For those in office, one way to prolong their stay is to delay protest cases in the Senate and House of Reps Electoral Tribunals. The trick is effective. Real winners are proclaimed only on the last week of the term, when usurpers already had used up the office budget.
Another way is to cook cases right in the Comelec. Interesting were the twists and turns in the Lucena City mayoralty. The defeated contender had claimed that Mayor Barbara Talaga never qualified to run last year due to technical defects in substituting for her husband. A Comelec division upheld the protester as the true winner. Then, the vice mayor appealed to the en banc that he, not the protester, should assume the top post. The same commissioner-author of the division ruling wrote the en banc decision, this time favoring the vice mayor. Meanwhile, syndicates at the Comelec sell accreditations and victories for party lists.
Yet another trick is recall. Comelec chairman Sixto Brillantes said that even before becoming valid starting June 2011, a hundred recall petitions already had been filed against June 2010 poll winners. Before, only two or three recalls would be filed on the local officials’ second year. A signature drive against Palawan’s Baham Mitra began on his fifth month in office, for loss of confidence in his yet unproven governorship. Before that, he had to hurdle yet another politicking trick: disqualification. The capital city where he lived suddenly was reclassified as highly urbanized and no longer under the provincial authority, so he had to re-file his candidacy with an off-city address.
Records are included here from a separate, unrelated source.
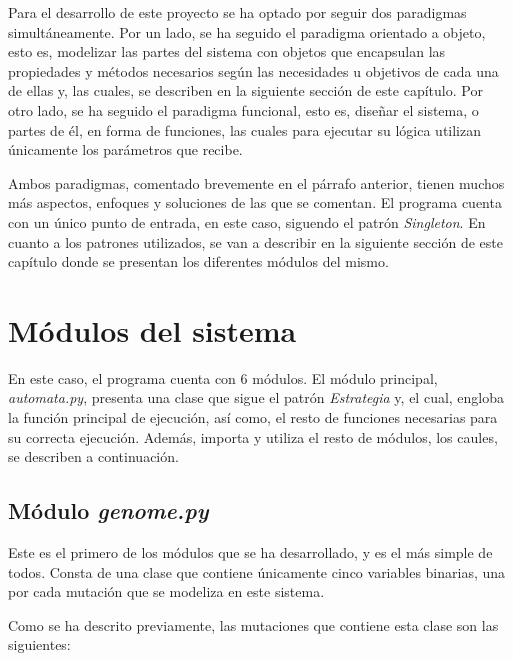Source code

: Para el desarrollo de este proyecto se ha optado por seguir dos paradigmas simultáneamente. Por un lado,
se ha seguido el paradigma orientado a objeto, esto es, modelizar las partes del sistema con objetos que encapsulan
las propiedades y métodos necesarios según las necesidades u objetivos de cada una de ellas y, las cuales,
se describen en la siguiente sección de este capítulo. Por otro lado, se ha seguido el paradigma funcional, esto es,
diseñar el sistema, o partes de él, en forma de funciones, las cuales para ejecutar su lógica utilizan únicamente
los parámetros que recibe.

Ambos paradigmas, comentado brevemente en el párrafo anterior, tienen muchos más aspectos, enfoques y soluciones
de las que se comentan. El programa cuenta con un único punto de entrada, en este caso, siguendo el patrón
\textit{Singleton}. En cuanto a los patrones utilizados, se van a describir en la siguiente sección de este
capítulo donde se presentan los diferentes módulos del mismo.

\section{Módulos del sistema}

En este caso, el programa cuenta con 6 módulos. El módulo principal, \textit{automata.py}, presenta
una clase que sigue el patrón \textit{Estrategia} y, el cual, engloba la función principal de ejecución,
así como, el resto de funciones necesarias para su correcta ejecución. Además, importa y utiliza
el resto de módulos, los caules, se describen a continuación.

\subsection{Módulo \textit{genome.py}}

Este es el primero de los módulos que se ha desarrollado, y es el más simple de todos. Consta de
una clase que contiene únicamente cinco variables binarias, una por cada mutación que se
modeliza en este sistema.

Como se ha descrito previamente, las mutaciones que contiene esta clase son las siguientes:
Perhaps the cruelest trick is to put a foe out of the running by heinous criminal rap. Former Batangas vice governor Ricky Recto cries “political prosecution” for attempted assassination of the governor in 2006. He and his alleged co-conspirator objected to the defective preliminary inquiry by a “partisan prosecutor.” The co-accused was absolved, Recto indicted.
Politicians whom he would face in 2013 are implicating him in the murder of radio commentator Gerry Ortega, opines Palawan ex-governor Joel Reyes. When the justice department exonerated him recently, the pols griped. A supporter wondered why one of them kept praising the self-confessed procurer of the murder weapon, recruiter of the gunmen, and planner of the hit, for linking Reyes.